## Your goal
Through to the final line, write out the records below exactly, omitting any images they contain.

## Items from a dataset
== Segment start ==
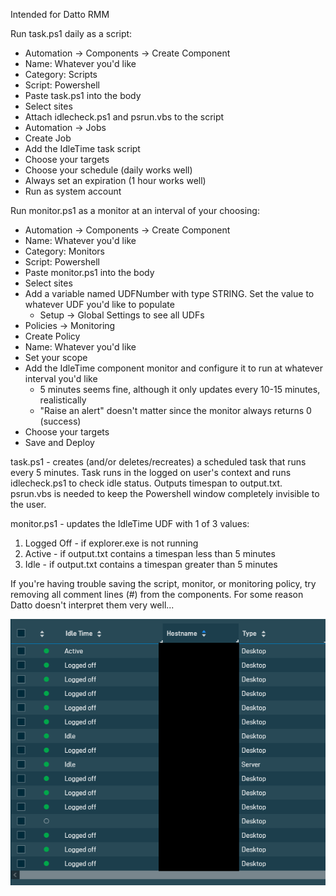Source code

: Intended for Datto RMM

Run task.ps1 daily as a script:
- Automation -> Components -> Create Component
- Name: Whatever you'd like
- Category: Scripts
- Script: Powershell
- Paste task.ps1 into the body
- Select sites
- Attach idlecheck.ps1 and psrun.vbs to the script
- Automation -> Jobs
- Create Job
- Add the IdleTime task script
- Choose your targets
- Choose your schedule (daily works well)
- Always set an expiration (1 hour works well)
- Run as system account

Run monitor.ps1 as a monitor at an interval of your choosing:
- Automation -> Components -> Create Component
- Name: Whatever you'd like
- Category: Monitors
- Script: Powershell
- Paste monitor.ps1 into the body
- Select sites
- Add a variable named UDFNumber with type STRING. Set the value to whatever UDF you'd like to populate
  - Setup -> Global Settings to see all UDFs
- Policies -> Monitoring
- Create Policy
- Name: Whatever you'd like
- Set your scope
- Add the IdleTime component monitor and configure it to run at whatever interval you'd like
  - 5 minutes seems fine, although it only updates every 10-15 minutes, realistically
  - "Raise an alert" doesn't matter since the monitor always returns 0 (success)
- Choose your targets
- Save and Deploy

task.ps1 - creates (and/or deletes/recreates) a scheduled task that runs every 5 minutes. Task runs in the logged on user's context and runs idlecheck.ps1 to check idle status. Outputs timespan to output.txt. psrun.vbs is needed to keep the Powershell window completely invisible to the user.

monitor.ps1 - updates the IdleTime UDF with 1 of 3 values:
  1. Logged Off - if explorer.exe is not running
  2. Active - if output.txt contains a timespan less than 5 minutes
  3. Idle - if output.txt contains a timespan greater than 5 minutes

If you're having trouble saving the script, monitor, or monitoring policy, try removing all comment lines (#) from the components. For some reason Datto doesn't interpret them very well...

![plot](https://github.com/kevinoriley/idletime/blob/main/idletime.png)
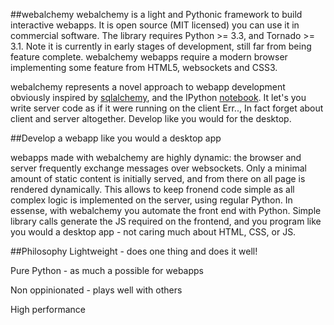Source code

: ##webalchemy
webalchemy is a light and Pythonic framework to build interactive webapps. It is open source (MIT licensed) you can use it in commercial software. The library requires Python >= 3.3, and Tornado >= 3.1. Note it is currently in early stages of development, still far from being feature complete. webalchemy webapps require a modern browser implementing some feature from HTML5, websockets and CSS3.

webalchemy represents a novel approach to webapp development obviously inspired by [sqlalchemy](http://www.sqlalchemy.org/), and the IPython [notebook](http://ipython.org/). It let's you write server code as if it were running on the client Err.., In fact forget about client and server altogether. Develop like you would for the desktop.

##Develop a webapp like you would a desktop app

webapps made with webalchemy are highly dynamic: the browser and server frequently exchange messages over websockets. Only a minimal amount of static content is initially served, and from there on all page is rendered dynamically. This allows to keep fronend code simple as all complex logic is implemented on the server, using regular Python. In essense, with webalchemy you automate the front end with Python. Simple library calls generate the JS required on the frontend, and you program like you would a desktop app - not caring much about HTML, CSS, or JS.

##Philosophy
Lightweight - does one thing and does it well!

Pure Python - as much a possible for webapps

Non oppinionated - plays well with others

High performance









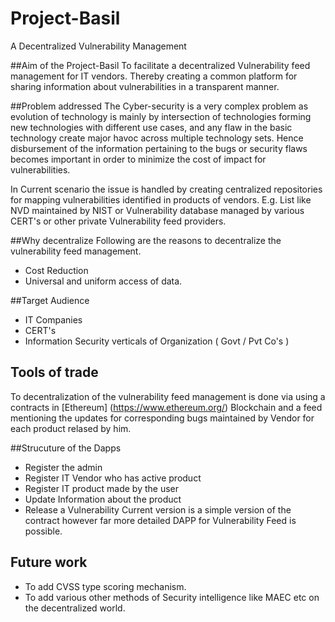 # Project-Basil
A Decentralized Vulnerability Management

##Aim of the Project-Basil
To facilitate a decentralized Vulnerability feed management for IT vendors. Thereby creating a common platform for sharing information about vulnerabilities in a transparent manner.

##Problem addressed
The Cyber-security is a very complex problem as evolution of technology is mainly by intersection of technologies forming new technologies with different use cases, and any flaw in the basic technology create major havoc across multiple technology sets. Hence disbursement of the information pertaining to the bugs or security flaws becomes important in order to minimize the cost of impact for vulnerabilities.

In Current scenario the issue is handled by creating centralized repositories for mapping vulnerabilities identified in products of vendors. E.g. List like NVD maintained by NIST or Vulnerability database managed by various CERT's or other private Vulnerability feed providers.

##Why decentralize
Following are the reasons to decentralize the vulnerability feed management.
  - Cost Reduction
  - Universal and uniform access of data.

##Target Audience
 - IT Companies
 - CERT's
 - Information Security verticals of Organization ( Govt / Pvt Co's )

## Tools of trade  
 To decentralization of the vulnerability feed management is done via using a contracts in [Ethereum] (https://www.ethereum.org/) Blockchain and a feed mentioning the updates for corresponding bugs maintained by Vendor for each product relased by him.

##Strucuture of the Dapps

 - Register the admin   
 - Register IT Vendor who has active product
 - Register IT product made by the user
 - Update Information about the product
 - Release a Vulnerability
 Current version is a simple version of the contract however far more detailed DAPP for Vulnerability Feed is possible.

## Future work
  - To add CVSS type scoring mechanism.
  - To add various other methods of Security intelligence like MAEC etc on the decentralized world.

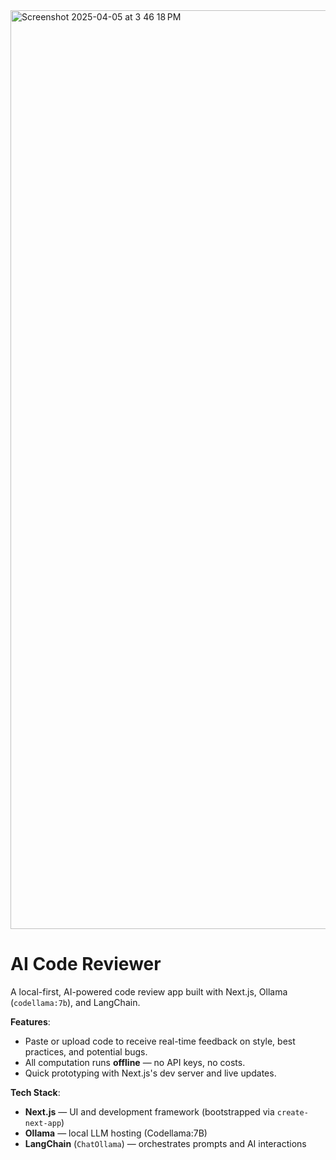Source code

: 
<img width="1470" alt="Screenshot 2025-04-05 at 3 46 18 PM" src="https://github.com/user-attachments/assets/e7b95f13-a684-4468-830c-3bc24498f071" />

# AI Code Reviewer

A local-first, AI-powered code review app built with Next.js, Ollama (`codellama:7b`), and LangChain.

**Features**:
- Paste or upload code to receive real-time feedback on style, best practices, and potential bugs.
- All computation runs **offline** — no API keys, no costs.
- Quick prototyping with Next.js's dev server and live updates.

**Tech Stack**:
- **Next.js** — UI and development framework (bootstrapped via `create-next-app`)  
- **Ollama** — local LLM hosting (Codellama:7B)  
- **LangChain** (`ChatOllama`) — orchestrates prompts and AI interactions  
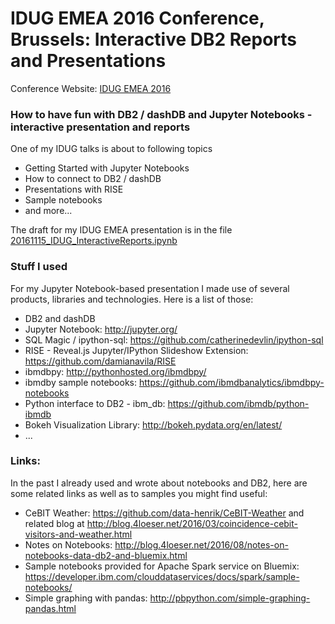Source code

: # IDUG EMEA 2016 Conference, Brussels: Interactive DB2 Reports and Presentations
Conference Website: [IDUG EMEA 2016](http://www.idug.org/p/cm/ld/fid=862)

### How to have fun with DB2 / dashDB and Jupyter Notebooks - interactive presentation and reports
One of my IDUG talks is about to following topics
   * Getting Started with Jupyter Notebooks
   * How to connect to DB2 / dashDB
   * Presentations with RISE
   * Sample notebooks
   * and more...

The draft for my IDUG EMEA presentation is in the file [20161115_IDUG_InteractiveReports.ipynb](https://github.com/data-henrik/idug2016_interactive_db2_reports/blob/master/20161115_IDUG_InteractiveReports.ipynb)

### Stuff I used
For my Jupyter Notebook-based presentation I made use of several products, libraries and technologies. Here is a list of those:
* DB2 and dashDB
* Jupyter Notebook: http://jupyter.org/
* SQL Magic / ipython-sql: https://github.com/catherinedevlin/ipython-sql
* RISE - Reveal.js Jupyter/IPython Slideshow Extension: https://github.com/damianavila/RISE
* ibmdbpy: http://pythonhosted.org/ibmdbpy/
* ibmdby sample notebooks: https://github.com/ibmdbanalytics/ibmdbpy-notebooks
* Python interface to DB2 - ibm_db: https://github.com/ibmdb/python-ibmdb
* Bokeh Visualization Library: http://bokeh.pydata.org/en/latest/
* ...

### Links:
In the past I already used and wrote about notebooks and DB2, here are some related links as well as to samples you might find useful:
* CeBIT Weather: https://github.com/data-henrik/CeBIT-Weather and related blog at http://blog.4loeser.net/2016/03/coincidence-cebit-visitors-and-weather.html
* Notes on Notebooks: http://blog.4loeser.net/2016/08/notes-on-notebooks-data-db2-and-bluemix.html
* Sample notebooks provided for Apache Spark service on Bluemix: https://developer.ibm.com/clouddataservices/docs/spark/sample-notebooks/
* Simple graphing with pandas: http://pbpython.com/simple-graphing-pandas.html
== Segment end ==
## Result of this task
Source code

: Intended for Datto RMM

Run task.ps1 daily as a script:
- Automation -> Components -> Create Component
- Name: Whatever you'd like
- Category: Scripts
- Script: Powershell
- Paste task.ps1 into the body
- Select sites
- Attach idlecheck.ps1 and psrun.vbs to the script
- Automation -> Jobs
- Create Job
- Add the IdleTime task script
- Choose your targets
- Choose your schedule (daily works well)
- Always set an expiration (1 hour works well)
- Run as system account

Run monitor.ps1 as a monitor at an interval of your choosing:
- Automation -> Components -> Create Component
- Name: Whatever you'd like
- Category: Monitors
- Script: Powershell
- Paste monitor.ps1 into the body
- Select sites
- Add a variable named UDFNumber with type STRING. Set the value to whatever UDF you'd like to populate
  - Setup -> Global Settings to see all UDFs
- Policies -> Monitoring
- Create Policy
- Name: Whatever you'd like
- Set your scope
- Add the IdleTime component monitor and configure it to run at whatever interval you'd like
  - 5 minutes seems fine, although it only updates every 10-15 minutes, realistically
  - "Raise an alert" doesn't matter since the monitor always returns 0 (success)
- Choose your targets
- Save and Deploy

task.ps1 - creates (and/or deletes/recreates) a scheduled task that runs every 5 minutes. Task runs in the logged on user's context and runs idlecheck.ps1 to check idle status. Outputs timespan to output.txt. psrun.vbs is needed to keep the Powershell window completely invisible to the user.

monitor.ps1 - updates the IdleTime UDF with 1 of 3 values:
  1. Logged Off - if explorer.exe is not running
  2. Active - if output.txt contains a timespan less than 5 minutes
  3. Idle - if output.txt contains a timespan greater than 5 minutes

If you're having trouble saving the script, monitor, or monitoring policy, try removing all comment lines (#) from the components. For some reason Datto doesn't interpret them very well...

![plot](https://github.com/kevinoriley/idletime/blob/main/idletime.png)
Source code

: ##webalchemy
webalchemy is a light and Pythonic framework to build interactive webapps. It is open source (MIT licensed) you can use it in commercial software. The library requires Python >= 3.3, and Tornado >= 3.1. Note it is currently in early stages of development, still far from being feature complete. webalchemy webapps require a modern browser implementing some feature from HTML5, websockets and CSS3.

webalchemy represents a novel approach to webapp development obviously inspired by [sqlalchemy](http://www.sqlalchemy.org/), and the IPython [notebook](http://ipython.org/). It let's you write server code as if it were running on the client Err.., In fact forget about client and server altogether. Develop like you would for the desktop.

##Develop a webapp like you would a desktop app

webapps made with webalchemy are highly dynamic: the browser and server frequently exchange messages over websockets. Only a minimal amount of static content is initially served, and from there on all page is rendered dynamically. This allows to keep fronend code simple as all complex logic is implemented on the server, using regular Python. In essense, with webalchemy you automate the front end with Python. Simple library calls generate the JS required on the frontend, and you program like you would a desktop app - not caring much about HTML, CSS, or JS.

##Philosophy
Lightweight - does one thing and does it well!

Pure Python - as much a possible for webapps

Non oppinionated - plays well with others

High performance









 # Project-Basil
A Decentralized Vulnerability Management

##Aim of the Project-Basil
To facilitate a decentralized Vulnerability feed management for IT vendors. Thereby creating a common platform for sharing information about vulnerabilities in a transparent manner.

##Problem addressed
The Cyber-security is a very complex problem as evolution of technology is mainly by intersection of technologies forming new technologies with different use cases, and any flaw in the basic technology create major havoc across multiple technology sets. Hence disbursement of the information pertaining to the bugs or security flaws becomes important in order to minimize the cost of impact for vulnerabilities.

In Current scenario the issue is handled by creating centralized repositories for mapping vulnerabilities identified in products of vendors. E.g. List like NVD maintained by NIST or Vulnerability database managed by various CERT's or other private Vulnerability feed providers.

##Why decentralize
Following are the reasons to decentralize the vulnerability feed management.
  - Cost Reduction
  - Universal and uniform access of data.

##Target Audience
 - IT Companies
 - CERT's
 - Information Security verticals of Organization ( Govt / Pvt Co's )

## Tools of trade  
 To decentralization of the vulnerability feed management is done via using a contracts in [Ethereum] (https://www.ethereum.org/) Blockchain and a feed mentioning the updates for corresponding bugs maintained by Vendor for each product relased by him.

##Strucuture of the Dapps

 - Register the admin   
 - Register IT Vendor who has active product
 - Register IT product made by the user
 - Update Information about the product
 - Release a Vulnerability
 Current version is a simple version of the contract however far more detailed DAPP for Vulnerability Feed is possible.

## Future work
  - To add CVSS type scoring mechanism.
  - To add various other methods of Security intelligence like MAEC etc on the decentralized world.

Source code

: 
<img width="1470" alt="Screenshot 2025-04-05 at 3 46 18 PM" src="https://github.com/user-attachments/assets/e7b95f13-a684-4468-830c-3bc24498f071" />

# AI Code Reviewer

A local-first, AI-powered code review app built with Next.js, Ollama (`codellama:7b`), and LangChain.

**Features**:
- Paste or upload code to receive real-time feedback on style, best practices, and potential bugs.
- All computation runs **offline** — no API keys, no costs.
- Quick prototyping with Next.js's dev server and live updates.

**Tech Stack**:
- **Next.js** — UI and development framework (bootstrapped via `create-next-app`)  
- **Ollama** — local LLM hosting (Codellama:7B)  
- **LangChain** (`ChatOllama`) — orchestrates prompts and AI interactions  
Source code

: # IDUG EMEA 2016 Conference, Brussels: Interactive DB2 Reports and Presentations
Conference Website: [IDUG EMEA 2016](http://www.idug.org/p/cm/ld/fid=862)

### How to have fun with DB2 / dashDB and Jupyter Notebooks - interactive presentation and reports
One of my IDUG talks is about to following topics
   * Getting Started with Jupyter Notebooks
   * How to connect to DB2 / dashDB
   * Presentations with RISE
   * Sample notebooks
   * and more...

The draft for my IDUG EMEA presentation is in the file [20161115_IDUG_InteractiveReports.ipynb](https://github.com/data-henrik/idug2016_interactive_db2_reports/blob/master/20161115_IDUG_InteractiveReports.ipynb)

### Stuff I used
For my Jupyter Notebook-based presentation I made use of several products, libraries and technologies. Here is a list of those:
* DB2 and dashDB
* Jupyter Notebook: http://jupyter.org/
* SQL Magic / ipython-sql: https://github.com/catherinedevlin/ipython-sql
* RISE - Reveal.js Jupyter/IPython Slideshow Extension: https://github.com/damianavila/RISE
* ibmdbpy: http://pythonhosted.org/ibmdbpy/
* ibmdby sample notebooks: https://github.com/ibmdbanalytics/ibmdbpy-notebooks
* Python interface to DB2 - ibm_db: https://github.com/ibmdb/python-ibmdb
* Bokeh Visualization Library: http://bokeh.pydata.org/en/latest/
* ...

### Links:
In the past I already used and wrote about notebooks and DB2, here are some related links as well as to samples you might find useful:
* CeBIT Weather: https://github.com/data-henrik/CeBIT-Weather and related blog at http://blog.4loeser.net/2016/03/coincidence-cebit-visitors-and-weather.html
* Notes on Notebooks: http://blog.4loeser.net/2016/08/notes-on-notebooks-data-db2-and-bluemix.html
* Sample notebooks provided for Apache Spark service on Bluemix: https://developer.ibm.com/clouddataservices/docs/spark/sample-notebooks/
* Simple graphing with pandas: http://pbpython.com/simple-graphing-pandas.html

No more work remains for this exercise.